Virtual content instability caused by device pose tracking error remains a prevalent issue in markerless augmented reality (AR), especially on smartphones and tablets. However, when examining environments which will host AR experiences, it is challenging to determine where those instability artifacts will occur; we rarely have access to ground truth pose to measure pose error, and even if pose error is available, traditional visualizations do not connect that data with the real environment, limiting their usefulness. To address these issues we present SiTAR (Situated Trajectory Analysis for Augmented Reality), the first situated trajectory analysis system for AR that incorporates estimates of pose tracking error. We start by developing the first uncertainty-based pose error estimation method for visual-inertial simultaneous localization and mapping (VI-SLAM), which allows us to obtain pose error estimates without ground truth; we achieve an average accuracy of up to 96.1% and an average F1 score of up to 0.77 in our evaluations on four VI-SLAM datasets. Next we present our SiTAR system, implemented for ARCore devices, combining a backend that supplies uncertainty-based pose error estimates with a frontend that generates situated trajectory visualizations. Finally, we evaluate the efficacy of SiTAR in realistic conditions by testing three visualization techniques in an in-the-wild study with 15 users and 13 diverse environments; this study reveals the impact both environment scale and the properties of surfaces present can have on user experience and task performance.

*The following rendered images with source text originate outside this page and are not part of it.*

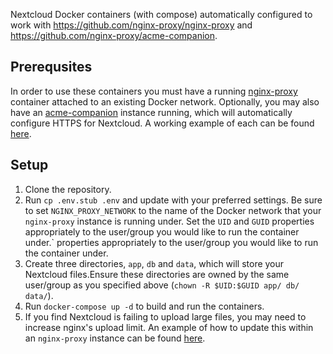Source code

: Nextcloud Docker containers (with compose) automatically configured to work with https://github.com/nginx-proxy/nginx-proxy and https://github.com/nginx-proxy/acme-companion.

## Prerequsites
In order to use these containers you must have a running [nginx-proxy](https://github.com/nginx-proxy/nginx-proxy) container attached to an existing Docker network. Optionally, you may also have an [acme-companion](https://github.com/nginx-proxy/acme-companion) instance running, which will automatically configure HTTPS for Nextcloud. A working example of each can be found [here](https://github.com/evanjamesjackson/nginx-proxy-with-acme-companion).

## Setup
1. Clone the repository.
2. Run `cp .env.stub .env` and update with your preferred settings. Be sure to set `NGINX_PROXY_NETWORK` to the name of the Docker network that your `nginx-proxy` instance is running under. Set the `UID` and `GUID` properties appropriately to the user/group you would like to run the container under.` properties appropriately to the user/group you would like to run the container under.
3. Create three directories, `app`, `db` and `data`, which will store your Nextcloud files.Ensure these directories are owned by the same user/group as you specified above (`chown -R $UID:$GUID app/ db/ data/`).
4. Run `docker-compose up -d` to build and run the containers.
5. If you find Nextcloud is failing to upload large files, you may need to increase nginx's upload limit. An example of how to update this within an `nginx-proxy` instance can be found [here](https://github.com/evanjamesjackson/nginx-proxy-with-acme-companion). 
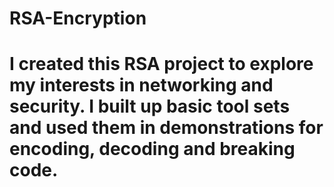 # RSA-Encryption
# I created this RSA project to explore my interests in networking and security. I built up basic tool sets and used them in demonstrations for encoding, decoding and breaking code.

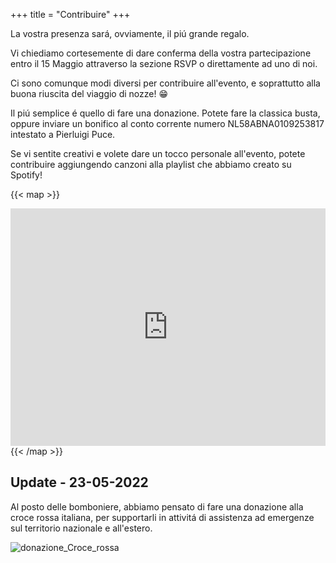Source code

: +++
title = "Contribuire"
+++

La vostra presenza sará, ovviamente, il piú grande regalo. 

Vi chiediamo cortesemente di dare conferma della vostra partecipazione entro il 15 Maggio attraverso la sezione RSVP o direttamente ad uno di noi.

Ci sono comunque modi diversi per contribuire all'evento, e soprattutto alla buona riuscita del viaggio di nozze! :grin:

Il piú semplice é quello di fare una donazione. Potete fare la classica busta, oppure inviare un bonifico al conto corrente numero NL58ABNA0109253817 intestato a Pierluigi Puce.

Se vi sentite creativi e volete dare un tocco personale all'evento, potete contribuire aggiungendo canzoni alla playlist che abbiamo creato su Spotify!

{{< map >}}
<iframe src="https://open.spotify.com/embed/playlist/3dZXcnPICr8kElA577QSXG?utm_source=generator&theme=0" width="100%" height="380" frameBorder="0" allowfullscreen="" allow="autoplay; clipboard-write; encrypted-media; fullscreen; picture-in-picture"></iframe>
{{< /map >}}

## Update - 23-05-2022

Al posto delle bomboniere, abbiamo pensato di fare una donazione alla croce rossa italiana, per supportarli in attivitá di assistenza ad emergenze sul territorio nazionale e all'estero. 

![donazione_Croce_rossa](../img/crocerossa.png)
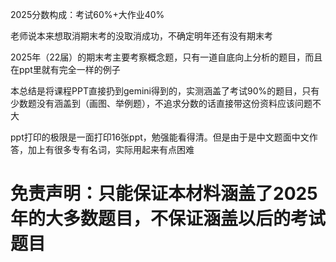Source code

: 2025分数构成：考试60%+大作业40%

老师说本来想取消期末考的没取消成功，不确定明年还有没有期末考

2025年（22届）的期末考主要考察概念题，只有一道自底向上分析的题目，而且在ppt里就有完全一样的例子

本总结是将课程PPT直接扔到gemini得到的，实测涵盖了考试90%的题目，只有少数题没有涵盖到（画图、举例题），不追求分数的话直接带这份资料应该问题不大

ppt打印的极限是一面打印16张ppt，勉强能看得清。但是由于是中文题面中文作答，加上有很多专有名词，实际用起来有点困难

# 免责声明：只能保证本材料涵盖了2025年的大多数题目，不保证涵盖以后的考试题目
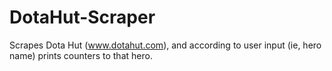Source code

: # DotaHut-Scraper
Scrapes Dota Hut (www.dotahut.com), and according to user input (ie, hero name) prints counters to that hero.
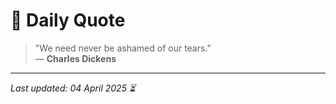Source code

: # 📜 Daily Quote

> "We need never be ashamed of our tears."  
> — **Charles Dickens**

---

_Last updated: 04 April 2025 ⏳_
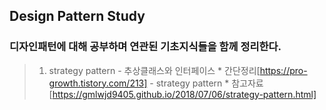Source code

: ## Design Pattern Study

### 디자인패턴에 대해 공부하며 연관된 기초지식들을 함께 정리한다.

> 1. strategy pattern
    - 추상클래스와 인터페이스
      * 간단정리[https://pro-growth.tistory.com/213]
    - strategy pattern
      * 참고자료[https://gmlwjd9405.github.io/2018/07/06/strategy-pattern.html]
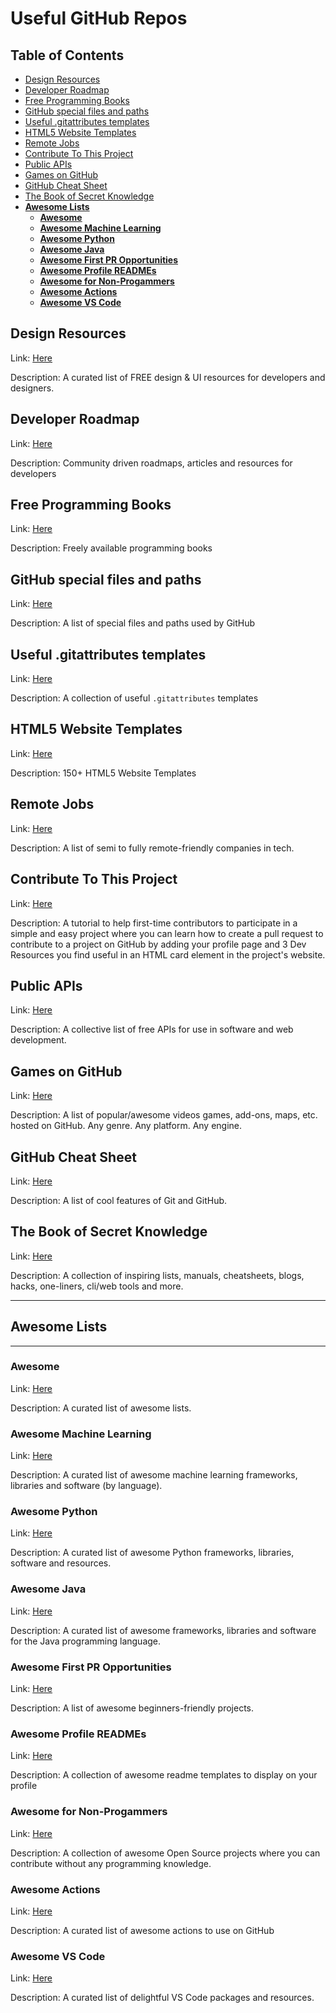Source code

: <!-- omit in toc -->
# Useful GitHub Repos

<!-- omit in toc -->
## Table of Contents

- [Design Resources](#design-resources)
- [Developer Roadmap](#developer-roadmap)
- [Free Programming Books](#free-programming-books)
- [GitHub special files and paths](#github-special-files-and-paths)
- [Useful .gitattributes templates](#useful-gitattributes-templates)
- [HTML5 Website Templates](#html5-website-templates)
- [Remote Jobs](#remote-jobs)
- [Contribute To This Project](#contribute-to-this-project)
- [Public APIs](#public-apis)
- [Games on GitHub](#games-on-github)
- [GitHub Cheat Sheet](#github-cheat-sheet)
- [The Book of Secret Knowledge](#the-book-of-secret-knowledge)
- [**Awesome Lists**](#awesome-lists)
  - [**Awesome**](#awesome)
  - [**Awesome Machine Learning**](#awesome-machine-learning)
  - [**Awesome Python**](#awesome-python)
  - [**Awesome Java**](#awesome-java)
  - [**Awesome First PR Opportunities**](#awesome-first-pr-opportunities)
  - [**Awesome Profile READMEs**](#awesome-profile-readmes)
  - [**Awesome for Non-Progammers**](#awesome-for-non-progammers)
  - [**Awesome Actions**](#awesome-actions)
  - [**Awesome VS Code**](#awesome-vs-code)


## Design Resources

Link: [Here](https://github.com/bradtraversy/design-resources-for-developers)

Description: A curated list of FREE design & UI resources for developers and designers.


## Developer Roadmap

Link: [Here](https://github.com/kamranahmedse/developer-roadmap)

Description: Community driven roadmaps, articles and resources for developers


## Free Programming Books

Link: [Here](https://github.com/EbookFoundation/free-programming-books)

Description: Freely available programming books


## GitHub special files and paths

Link: [Here](https://github.com/joelparkerhenderson/github-special-files-and-paths)

Description: A list of special files and paths used by GitHub


## Useful .gitattributes templates

Link: [Here](https://github.com/alexkaratarakis/gitattributes)

Description: A collection of useful `.gitattributes` templates


## HTML5 Website Templates

Link: [Here](https://github.com/learning-zone/website-templates)

Description: 150+ HTML5 Website Templates


## Remote Jobs

Link: [Here](https://github.com/aqeelsidd/remote-jobs)

Description: A list of semi to fully remote-friendly companies in tech.


## Contribute To This Project

Link: [Here](https://github.com/Syknapse/Contribute-To-This-Project)

Description: A tutorial to help first-time contributors to participate in a simple and easy project where you can learn how to create a pull request to contribute to a project on GitHub by adding your profile page and 3 Dev Resources you find useful in an HTML card element in the project's website.


## Public APIs

Link: [Here](https://github.com/bradtraversy/public-apis)

Description: A collective list of free APIs for use in software and web development.


## Games on GitHub

Link: [Here](https://github.com/leereilly/games)

Description: A list of popular/awesome videos games, add-ons, maps, etc. hosted on GitHub. Any genre. Any platform. Any engine.


## GitHub Cheat Sheet

Link: [Here](https://github.com/tiimgreen/github-cheat-sheet)

Description: A list of cool features of Git and GitHub.


## The Book of Secret Knowledge

Link: [Here](https://github.com/trimstray/the-book-of-secret-knowledge)

Description: A collection of inspiring lists, manuals, cheatsheets, blogs, hacks, one-liners, cli/web tools and more.


---

## **Awesome Lists**

---

### **Awesome**

Link: [Here](https://github.com/sindresorhus/awesome)

Description: A curated list of awesome lists.


### **Awesome Machine Learning**

Link: [Here](https://github.com/josephmisiti/awesome-machine-learning)

Description: A curated list of awesome machine learning frameworks, libraries and software (by language).


### **Awesome Python**

Link: [Here](https://github.com/vinta/awesome-python)

Description: A curated list of awesome Python frameworks, libraries, software and resources.


### **Awesome Java**

Link: [Here](https://github.com/akullpp/awesome-java)

Description: A curated list of awesome frameworks, libraries and software for the Java programming language.


### **Awesome First PR Opportunities**

Link: [Here](https://github.com/MunGell/awesome-for-beginners)

Description: A list of awesome beginners-friendly projects.


### **Awesome Profile READMEs**

Link: [Here](https://github.com/kautukkundan/Awesome-Profile-README-templates)

Description: A collection of awesome readme templates to display on your profile


### **Awesome for Non-Progammers**

Link: [Here](https://github.com/szabgab/awesome-for-non-programmers)

Description: A collection of awesome Open Source projects where you can contribute without any programming knowledge.


### **Awesome Actions**

Link: [Here](https://github.com/sdras/awesome-actions)

Description: A curated list of awesome actions to use on GitHub


### **Awesome VS Code**

Link: [Here](https://github.com/viatsko/awesome-vscode)

Description: A curated list of delightful VS Code packages and resources.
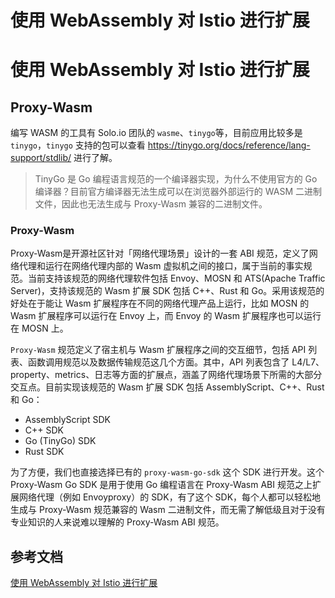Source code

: # 使用 WebAssembly 对 Istio 进行扩展


# 使用 WebAssembly 对 Istio 进行扩展

## Proxy-Wasm


编写 WASM 的工具有 Solo.io 团队的 `wasme`、`tinygo`等，目前应用比较多是 `tinygo`，`tinygo` 支持的包可以查看 https://tinygo.org/docs/reference/lang-support/stdlib/ 进行了解。

> TinyGo 是 Go 编程语言规范的一个编译器实现，为什么不使用官方的 Go 编译器？目前官方编译器无法生成可以在浏览器外部运行的 WASM 二进制文件，因此也无法生成与 Proxy-Wasm 兼容的二进制文件。

### Proxy-Wasm

Proxy-Wasm是开源社区针对「网络代理场景」设计的一套 ABI 规范，定义了网络代理和运行在网络代理内部的 Wasm 虚拟机之间的接口，属于当前的事实规范。当前支持该规范的网络代理软件包括 Envoy、MOSN 和 ATS(Apache Traffic Server)，支持该规范的 Wasm 扩展 SDK 包括 C++、Rust 和 Go。采用该规范的好处在于能让 Wasm 扩展程序在不同的网络代理产品上运行，比如 MOSN 的 Wasm 扩展程序可以运行在 Envoy 上，而 Envoy 的 Wasm 扩展程序也可以运行在 MOSN 上。


`Proxy-Wasm` 规范定义了宿主机与 Wasm 扩展程序之间的交互细节，包括 API 列表、函数调用规范以及数据传输规范这几个方面。其中，API 列表包含了 L4/L7、property、metrics、日志等方面的扩展点，涵盖了网络代理场景下所需的大部分交互点。目前实现该规范的 Wasm 扩展 SDK 包括 AssemblyScript、C++、Rust 和 Go：

* AssemblyScript SDK
* C++ SDK
* Go (TinyGo) SDK
* Rust SDK

为了方便，我们也直接选择已有的 `proxy-wasm-go-sdk` 这个 SDK 进行开发。这个 Proxy-Wasm Go SDK 是用于使用 Go 编程语言在 Proxy-Wasm ABI 规范之上扩展网络代理（例如 Envoyproxy）的 SDK，有了这个 SDK，每个人都可以轻松地生成与 Proxy-Wasm 规范兼容的 Wasm 二进制文件，而无需了解低级且对于没有专业知识的人来说难以理解的 Proxy-Wasm ABI 规范。

## 参考文档
[使用 WebAssembly 对 Istio 进行扩展](https://mp.weixin.qq.com/s/MEUeKZ6Bdnecy41SuAw0LA)
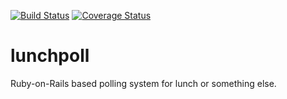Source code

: [![Build Status](https://travis-ci.org/dupps/lunchpoll.svg?branch=master)](https://travis-ci.org/dupps/lunchpoll)
[![Coverage Status](https://coveralls.io/repos/dupps/lunchpoll/badge.svg)](https://coveralls.io/r/dupps/lunchpoll)
# lunchpoll

Ruby-on-Rails based polling system for lunch or something else.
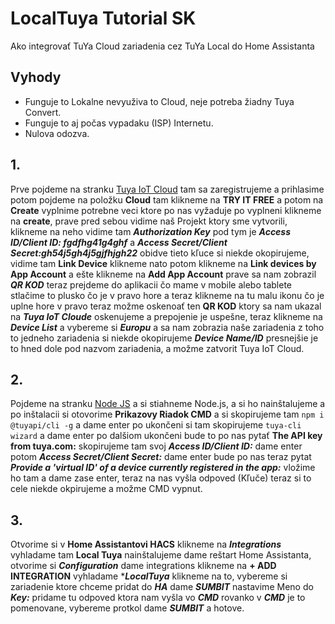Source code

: # LocalTuya Tutorial SK

Ako integrovať TuYa Cloud zariadenia cez TuYa Local do Home Assistanta

## Vyhody
- Funguje to Lokalne nevyuživa to Cloud, neje potreba žiadny Tuya Convert.
- Funguje to aj počas vypadaku (ISP) Internetu.
- Nulova odozva.

## 1.
Prve pojdeme na stranku [Tuya IoT Cloud](https://iot.tuya.com/ "Tuya IoT Cloud") tam sa zaregistrujeme a prihlasime potom pojdeme na položku ****Cloud**** tam klikneme na ****TRY IT FREE**** a potom na ****Create**** vyplnime potrebne veci ktore po nas vyžaduje po vyplneni klikneme na ****create****, prave pred sebou vidime naš Projekt ktory sme vytvorili, klikneme na neho vidime tam ***Authorization Key*** pod tym je ***Access ID/Client ID: fgdfhg41g4ghf*** a ***Access Secret/Client Secret:gh54j5gh4j5gjfhjgh22*** obidve tieto kľuce si niekde okopirujeme, vidime tam ****Link Device**** klikneme nato potom klikneme na ****Link devices by App Account**** a ešte klikneme na ****Add App Account**** prave sa nam zobrazil ***QR KOD*** teraz prejdeme do aplikacii čo mame v mobile alebo tablete stlačime to plusko čo je v pravo hore a teraz klikneme na tu malu ikonu čo je uplne hore v pravo teraz možme oskenoať ten ****QR KOD**** ktory sa nam ukazal na ***Tuya IoT Cloude*** oskenujeme a prepojenie je uspešne, teraz klikneme na ***Device List*** a vybereme si ***Europu*** a sa nam zobrazia naše zariadenia z toho to jedneho zariadenia si niekde okopirujeme ***Device Name/ID*** presnejšie je to hned dole pod nazvom zariadenia, a možme zatvorit Tuya IoT Cloud.

## 2.
Pojdeme na stranku [Node JS](https://nodejs.org/en/download/ "Node JS") a si stiahneme Node.js, a si ho nainštalujeme a po inštalacii si otovorime ****Prikazovy Riadok CMD**** a si skopirujeme tam `npm i @tuyapi/cli -g` a dame enter po ukončeni si tam skopirujeme `tuya-cli wizard` a dame enter po dalšiom ukončeni bude to po nas pytať ****The API key from tuya.com:**** skopirujeme tam svoj ***Access ID/Client ID:*** dame enter potom ***Access Secret/Client Secret:*** dame enter bude po nas teraz pytat ***Provide a 'virtual ID' of a device currently registered in the app:*** vložime ho tam a dame zase enter, teraz na nas vyšla odpoved (Kľuče) teraz si to cele niekde okpirujeme a možme CMD vypnut.

## 3.
Otvorime si v ****Home Assistantovi HACS**** klikneme na ***Integrations*** vyhladame tam ****Local Tuya**** nainštalujeme dame reštart Home Assistanta, otvorime si ***Configuration*** dame integrations klikneme na ****+ ADD INTEGRATION**** vyhladame ****LocalTuya*** klikneme na to, vybereme si zariadenie ktore chceme pridat do ***HA*** dame ***SUMBIT*** nastavime Meno do ***Key:*** pridame tu odpoved ktora nam vyšla vo ***CMD*** rovanko v ***CMD*** je to pomenovane, vybereme protkol dame ***SUMBIT*** a hotove.
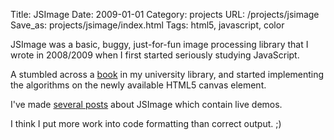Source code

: Title: JSImage
Date: 2009-01-01
Category: projects
URL: /projects/jsimage
Save_as: projects/jsimage/index.html
Tags: html5, javascript, color

JSImage was a basic, buggy, just-for-fun image processing library that I wrote
in 2008/2009 when I first started seriously studying JavaScript.

A stumbled across a [book][1] in my university library, and started
implementing the algorithms on the newly available HTML5 canvas element.

I've made [several posts][2] about JSImage which contain live demos.

I think I put more work into code formatting than correct output. ;)

[1]: http://imagingbook.com/books/englisch-edition-3-vol-softcover/ "Principles of Digital Image Processing"
[2]: /tag/jsimage "Posts about JSImage"
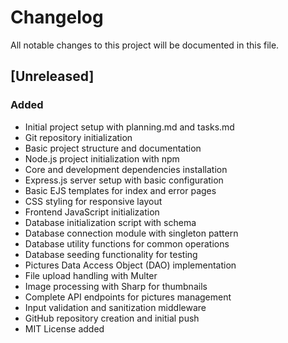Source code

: # Changelog

All notable changes to this project will be documented in this file.

## [Unreleased]

### Added
- Initial project setup with planning.md and tasks.md
- Git repository initialization
- Basic project structure and documentation
- Node.js project initialization with npm
- Core and development dependencies installation
- Express.js server setup with basic configuration
- Basic EJS templates for index and error pages
- CSS styling for responsive layout
- Frontend JavaScript initialization
- Database initialization script with schema
- Database connection module with singleton pattern
- Database utility functions for common operations
- Database seeding functionality for testing
- Pictures Data Access Object (DAO) implementation
- File upload handling with Multer
- Image processing with Sharp for thumbnails
- Complete API endpoints for pictures management
- Input validation and sanitization middleware
- GitHub repository creation and initial push
- MIT License added
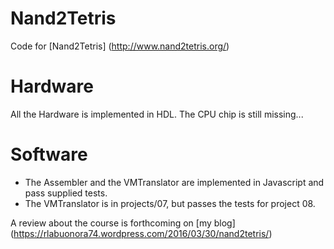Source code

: # Nand2Tetris

Code for [Nand2Tetris] (http://www.nand2tetris.org/)


# Hardware
All the Hardware is implemented in HDL. The CPU chip is still missing...
# Software
* The Assembler and the VMTranslator are implemented in Javascript and pass supplied tests.
* The VMTranslator is in projects/07, but passes the tests for project 08.

A review about the course is forthcoming on [my blog] (https://rlabuonora74.wordpress.com/2016/03/30/nand2tetris/)
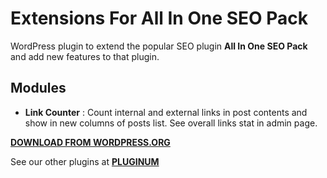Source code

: # Extensions For All In One SEO Pack
WordPress plugin to extend the popular SEO plugin **All In One SEO Pack** and add new features to that plugin.



## Modules
* **Link Counter** : Count internal and external links in post contents and show in new columns of posts list. See overall links stat in admin page.   


**[DOWNLOAD FROM WORDPRESS.ORG](https://wordpress.org/plugins/extensions-for-all-in-one-seo-pack/)**


See our other plugins at **[PLUGINUM](http://pluginum.com)**
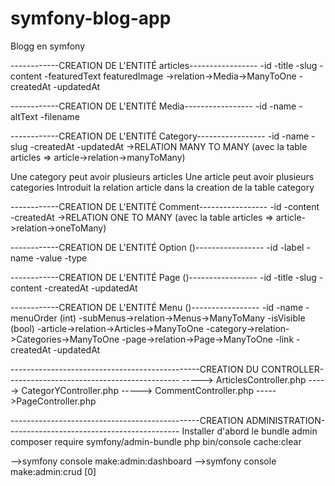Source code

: # symfony-blog-app
Blogg en symfony



------------CREATION DE L'ENTITÉ articles-----------------
   -id
   -title
   -slug
   -content
   -featuredText
   featuredImage ->relation->Media->ManyToOne
   -createdAt
   -updatedAt

------------CREATION DE L'ENTITÉ Media-----------------
    -id
    -name
    -altText
    -filename

------------CREATION DE L'ENTITÉ Category-----------------
   -id
   -name
   -slug
   -createdAt
   -updatedAt
->RELATION MANY TO MANY (avec la table articles => article->relation->manyToMany)

Une category peut avoir plusieurs articles
Une article peut avoir plusieurs categories
Introduit la relation article dans la creation de la table category




------------CREATION DE L'ENTITÉ Comment-----------------
    -id
    -content
    -createdAt
   ->RELATION ONE TO MANY (avec la table articles => article->relation->oneToMany)


------------CREATION DE L'ENTITÉ Option ()-----------------
    -id
    -label
    -name
    -value
    -type

------------CREATION DE L'ENTITÉ Page ()-----------------
    -id
    -title
    -slug
    -content
    -createdAt
    -updatedAt

------------CREATION DE L'ENTITÉ Menu ()-----------------
    -id
    -name
    -menuOrder (int)
    -subMenus->relation->Menus->ManyToMany
    -isVisible (bool)
    -article->relation->Articles->ManyToOne
    -category->relation->Categories->ManyToOne
    -page->relation->Page->ManyToOne
    -link
    -createdAt
    -updatedAt




-----------------------------------------------CREATION DU CONTROLLER-------------------------------------------
-----> ArticlesController.php
-----> CategorYController.php
-----> CommentController.php
----->PageController.php


-----------------------------------------------CREATION ADMINISTRATION-------------------------------------------
Installer d'abord le bundle admin
composer require symfony/admin-bundle
php bin/console cache:clear

-->symfony console make:admin:dashboard
-->symfony console make:admin:crud [0]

翻译：设备姿态跟踪错误导致的虚拟内容不稳定性，在无标记增强现实（AR）中仍是一大常见问题，尤其是在智能手机和平板电脑上。然而，在检查将承载AR体验的环境时，确定这些不稳定伪影将出现在何处颇具挑战性：我们很少能获取地面真实姿态来测量姿态误差，即便姿态误差可得，传统可视化方法也无法将该数据与实际环境关联，从而限制了其实用性。为解决这些问题，我们提出SiTAR（增强现实情境轨迹分析），这是首个融入姿态跟踪误差估计的AR情境轨迹分析系统。首先，我们开发了首个面向视觉惯性同步定位与建图（VI-SLAM）的基于不确定性的姿态误差估计方法，无需地面真实数据即可获得姿态误差估计；在四个VI-SLAM数据集上的评估中，我们实现了高达96.1%的平均准确率和0.77的平均F1分数。接着，我们展示了在ARCore设备上实现的SiTAR系统，它结合了提供基于不确定性姿态误差估计的后端与生成情境轨迹可视化的前端。最后，我们在真实条件下评估了SiTAR的有效性：通过一项包含15名用户和13个多样化环境的野外研究，测试了三种可视化技术；该研究揭示了环境尺度以及表面属性对用户体验和任务表现的影响。